No big dealWhen I took the bus to work in Astoria a few weeks ago, the first person I saw when I boarded was a woman in a high-tech wheel chair.

No big deal, you say. Sitting in the first seat behind her, I saw a now familiar accoutrement of a wheel chair user - a colorful bag, that probably held myriad personal items that we able-bodied carry in pockets or purse. I couldn't tell the source of the woman's disability, perhaps a major stroke.

At the end of the day, she was waiting to take the return trip to the Peninsula. During the few extra minutes it took the driver to secure her wheelchair on the bus, I heard a little grumbling about "now we'll be late" from a fellow rider. Again, not surprising.

Sometimes I encounter people who remind me of the Buddhist tenet of the "bodhisattva," a highly evolved soul who, rather than attaining nirvana, returns to this life to assist in the spiritual evolution of mankind. The bodhisattva is often described as a passive teacher, one who through his or her difficult life, gives us the opportunity to learn compassion and become more spiritually attuned.
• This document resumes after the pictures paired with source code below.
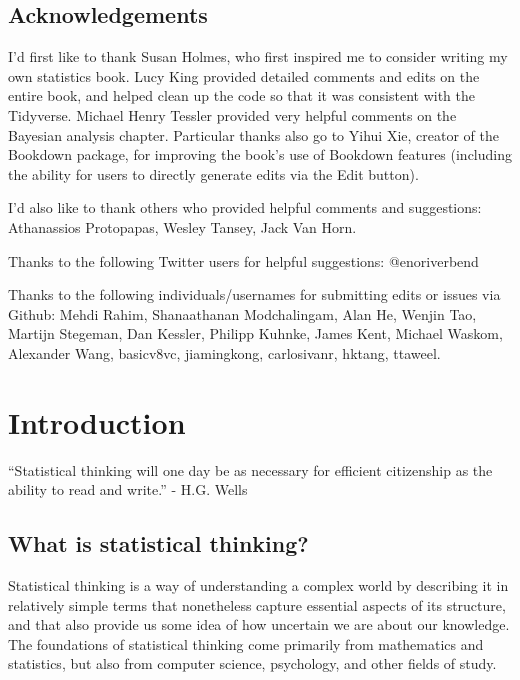 \documentclass[]{book}
\theoremstyle{definition}
\theoremstyle{definition}
\theoremstyle{definition}
\theoremstyle{remark}
\begin{document}
\section{Acknowledgements}\label{acknowledgements}

I'd first like to thank Susan Holmes, who first inspired me to consider
writing my own statistics book. Lucy King provided detailed comments and
edits on the entire book, and helped clean up the code so that it was
consistent with the Tidyverse. Michael Henry Tessler provided very
helpful comments on the Bayesian analysis chapter. Particular thanks
also go to Yihui Xie, creator of the Bookdown package, for improving the
book's use of Bookdown features (including the ability for users to
directly generate edits via the Edit button).

I'd also like to thank others who provided helpful comments and
suggestions: Athanassios Protopapas, Wesley Tansey, Jack Van Horn.

Thanks to the following Twitter users for helpful suggestions:
@enoriverbend

Thanks to the following individuals/usernames for submitting edits or
issues via Github: Mehdi Rahim, Shanaathanan Modchalingam, Alan He,
Wenjin Tao, Martijn Stegeman, Dan Kessler, Philipp Kuhnke, James Kent,
Michael Waskom, Alexander Wang, basicv8vc, jiamingkong, carlosivanr,
hktang, ttaweel.

\chapter{Introduction}\label{introduction}

``Statistical thinking will one day be as necessary for efficient
citizenship as the ability to read and write.'' - H.G. Wells

\section{What is statistical
thinking?}\label{what-is-statistical-thinking}

Statistical thinking is a way of understanding a complex world by
describing it in relatively simple terms that nonetheless capture
essential aspects of its structure, and that also provide us some idea
of how uncertain we are about our knowledge. The foundations of
statistical thinking come primarily from mathematics and statistics, but
also from computer science, psychology, and other fields of study.
\end{document}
I thought of this when I saw the woman on the bus and when I finally got around to viewing "The Elephant Man," a movie about John Merrick, a 19th century man so disfigured by an unknown disease that he was displayed in a carnival sideshow as one of the "freaks."

The point of "Elephant Man" was that inside a horribly misshapen body lived a gentle soul with an erudite mind - a challenge to the prejudices at all levels of his society. Merrick moved his surgeon-rescuer from scientific curiosity to self-awareness and compassion. For all we knew, our fellow traveler, like John Merrick, had a spectacular intellect and a caring heart ... but we couldn't tell because no one attempted conversation.
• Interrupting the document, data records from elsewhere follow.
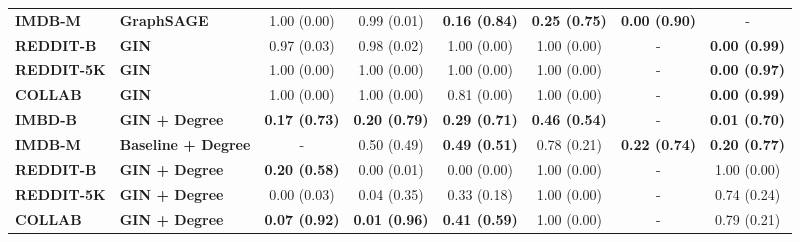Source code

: \begin{table}[]
\begin{tabular}{@{}llcccccc@{}}
    \textbf{IMDB-M} & \textbf{GraphSAGE}         & 1.00 {\scriptsize (0.00)} & 0.99 {\scriptsize (0.01)}  & \textbf{0.16 {\scriptsize (0.84)}}  & \textbf{0.25 {\scriptsize (0.75)}}  & \textbf{0.00 {\scriptsize (0.90)}}  & -    \\

    \textbf{REDDIT-B} & \textbf{GIN}             & 0.97 {\scriptsize (0.03)} & 0.98 {\scriptsize (0.02)}  & 1.00 {\scriptsize (0.00)}  & 1.00 {\scriptsize (0.00)}  & -     & \textbf{0.00 {\scriptsize (0.99)}} \\

    \textbf{REDDIT-5K} & \textbf{GIN}            & 1.00 {\scriptsize (0.00)} & 1.00 {\scriptsize (0.00)}  & 1.00 {\scriptsize (0.00)}  & 1.00 {\scriptsize (0.00)}  & -     & \textbf{0.00 {\scriptsize (0.97)}} \\

    \textbf{COLLAB} & \textbf{GIN}               & 1.00 {\scriptsize (0.00)} & 1.00 {\scriptsize (0.00)}  & 0.81 {\scriptsize (0.00)}  & 1.00 {\scriptsize (0.00)}  & -     & \textbf{0.00 {\scriptsize (0.99)}} \\

    \midrule

    \textbf{IMBD-B} & \textbf{GIN + Degree}      & \textbf{0.17 {\scriptsize (0.73)}} & \textbf{0.20 {\scriptsize (0.79)}}  & \textbf{0.29 {\scriptsize (0.71)}}  &\textbf{0.46 {\scriptsize (0.54)}}  & -     & \textbf{0.01 {\scriptsize (0.70)}} \\

    \textbf{IMDB-M} & \textbf{Baseline + Degree} & -    & 0.50 {\scriptsize (0.49)}  & \textbf{0.49 {\scriptsize (0.51)}}  & 0.78 {\scriptsize (0.21)}  & \textbf{0.22 {\scriptsize (0.74)}}  & \textbf{0.20 {\scriptsize (0.77)}} \\

    \textbf{REDDIT-B} & \textbf{GIN + Degree}    & \textbf{0.20 {\scriptsize (0.58)}} & 0.00 {\scriptsize (0.01)}  & 0.00 {\scriptsize (0.00)}  & 1.00 {\scriptsize (0.00)}  & -     & 1.00 {\scriptsize (0.00)} \\

    \textbf{REDDIT-5K} & \textbf{GIN + Degree}   & 0.00 {\scriptsize (0.03)} & 0.04 {\scriptsize (0.35)}  & 0.33 {\scriptsize (0.18)}  & 1.00 {\scriptsize (0.00)}  & -     & 0.74 {\scriptsize (0.24)} \\

    \textbf{COLLAB} & \textbf{GIN + Degree}      & \textbf{0.07 {\scriptsize (0.92)}} & \textbf{0.01 {\scriptsize (0.96)}}  & \textbf{0.41 {\scriptsize (0.59)}}  & 1.00 {\scriptsize (0.00)}  & -     & 0.79 {\scriptsize (0.21)} \\

    \bottomrule
    \end{tabular}
    \end{table}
I was also reminded of my friend Ed Roberts and how far we've all come ... and how far we have yet to go. Ed had had polio when he was 14, but completed high school class work with an A average ... but couldn't get a diploma because he hadn't taken required PE classes. It took an embarrassed school board to finally give him the piece of paper. By the time I met Ed in his late 20's, he was a grad student at the Universtiy of California at Berkley.
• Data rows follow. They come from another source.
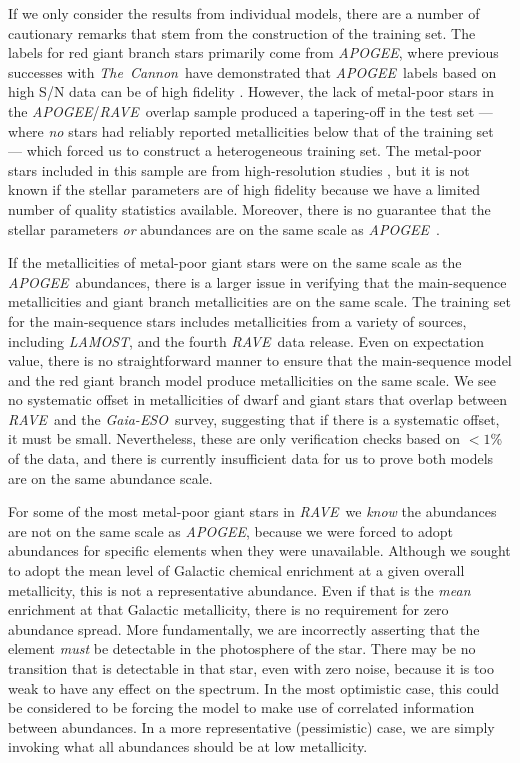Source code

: \documentclass[preprint]{aastex61}
\newcommand{\acronym}[1]{{\small{#1}}}
\newcommand{\project}[1]{\textsl{#1}}
\newcommand{\thecannon}{\project{The~Cannon}}
\newcommand{\rave}{\project{\acronym{RAVE}}}
\newcommand{\ges}{\project{Gaia-ESO}}
\newcommand{\apogee}{\project{\acronym{APOGEE}}}
\newcommand{\lamost}{\project{\acronym{LAMOST}}}
\begin{document}
If we only consider the results from individual models, there are a number of cautionary
remarks that stem from the construction of the training set.  The labels for red giant 
branch stars primarily come from \apogee, where previous successes with \thecannon\
have demonstrated that \apogee\ labels based on high S/N data can be of high fidelity
\citep{Ness_2015,Ness_2016,Ho_2016,Casey_2016b}.
However, the lack of metal-poor stars in the \apogee/\rave\ overlap sample produced
a tapering-off in the test set --- where \emph{no} stars had reliably reported metallicities
below that of the training set --- which forced us to construct a heterogeneous training
set.  The metal-poor stars included in this sample are from high-resolution studies
\citep{Fulbright_2010,Ruchti_2011}, but it is not known if the stellar parameters are
of high fidelity because we have a limited number of quality statistics available. 
Moreover, there is no guarantee that the stellar parameters \emph{or} abundances are 
on the same scale as \apogee\ \citep[and good reasons to believe they will not be; see][]{Smiljanic_2014}.


If the metallicities of metal-poor giant stars were on the same scale as the \apogee\
abundances, there is a larger issue in verifying that the main-sequence metallicities
and giant branch metallicities are on the same scale.  The training set for the
main-sequence stars includes metallicities from a variety of sources, including
\lamost, and the fourth \rave\ data release.  Even on expectation value, there is 
no straightforward manner to ensure that the main-sequence model and the red giant
branch model produce metallicities on the same scale.  We see no systematic offset
in metallicities of dwarf and giant stars that overlap between \rave\ and the \ges\
survey, suggesting that if there is a systematic offset, it must be small. 
Nevertheless, these are only verification checks based on $<1$\% of the data, and 
there is currently insufficient data for us to prove both models are on the same 
abundance scale.


For some of the most metal-poor giant stars in \rave\, we \emph{know} the abundances 
are not on the same scale as \apogee, because we were forced to adopt abundances for 
specific elements when they were unavailable.  Although we sought to adopt the mean
level of Galactic chemical enrichment at a given overall metallicity, this is not a
representative abundance. Even if that is the \emph{mean} enrichment at that Galactic
metallicity, there is no requirement for zero abundance spread.  More fundamentally, 
we are incorrectly asserting that the element \emph{must} be detectable in the 
photosphere of the star.  There may be no transition that is detectable in that 
star, even with zero noise, because it is too weak to have any effect on the 
spectrum.  In the most optimistic case, this could be considered to be forcing the
model to make use of correlated information between abundances.  In a more 
representative (pessimistic) case, we are simply invoking what all abundances should 
be at low metallicity.
\end{document}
In spite of his intellectual attainments, Ed could go nowhere without an attendant. Ed couldn't move any part of his body below the neck except a bit of one hand - "just enough to flip you the bird," he'd laugh. When I met Ed back in 1965, there were no electric wheelchairs you could operate with the flip of a toggle switch. There weren't even curb cuts that would allow a wheelchair or baby carriage to pass easily.

Eventually, Ed's little hand movement was enough to operate an advanced wheelchair, specially designed to meet his needs. Over time, that little movement, getting curb cuts and ramps in a few crucial locations on the Cal campus, became a university-wide, then city-wide, then state-wide, then national movement.

Now, most of the time in most places, people with disabilities are able to get around. It's partly due to their perseverance, partly due to their demand for specialized equipment, but it's also because through their efforts, we've come to accept the fact that people with disabilities have talents and energy to contribute and we might as well make it easier for them to do so.

My friend Ed Roberts, with his humor, smarts and unrelenting activism, became a hero of the disability rights movement. He was one of the first recipients of a MacArthur Fellowship and used the money to help launch the World Institute for Disability, which works to prevent disability through polio immunizations and other programs. Ed was the first disabled person to direct the California Department of Rehabilitation, managing 3,000 employees who in the past had at times been patronizing and insensitive to the desire for independent living among people with disabilities. Obviously, Ed with his severe disability achieved things most of us never do.

So, when I see a supposedly routine event, a woman in a wheelchair on a bus, I think, no this isn't routine, it's just as thrilling as Rosa Parks on her bus. And, maybe, just maybe, I'm in the presence of an advanced soul who is willing to weather not only the hardship of her disability but the social reaction that comes with it.

Victoria Stoppiello is a free lance writer from Ilwaco, where even there she is reminded of her friend, Ed Roberts, every time she sees a curb cut.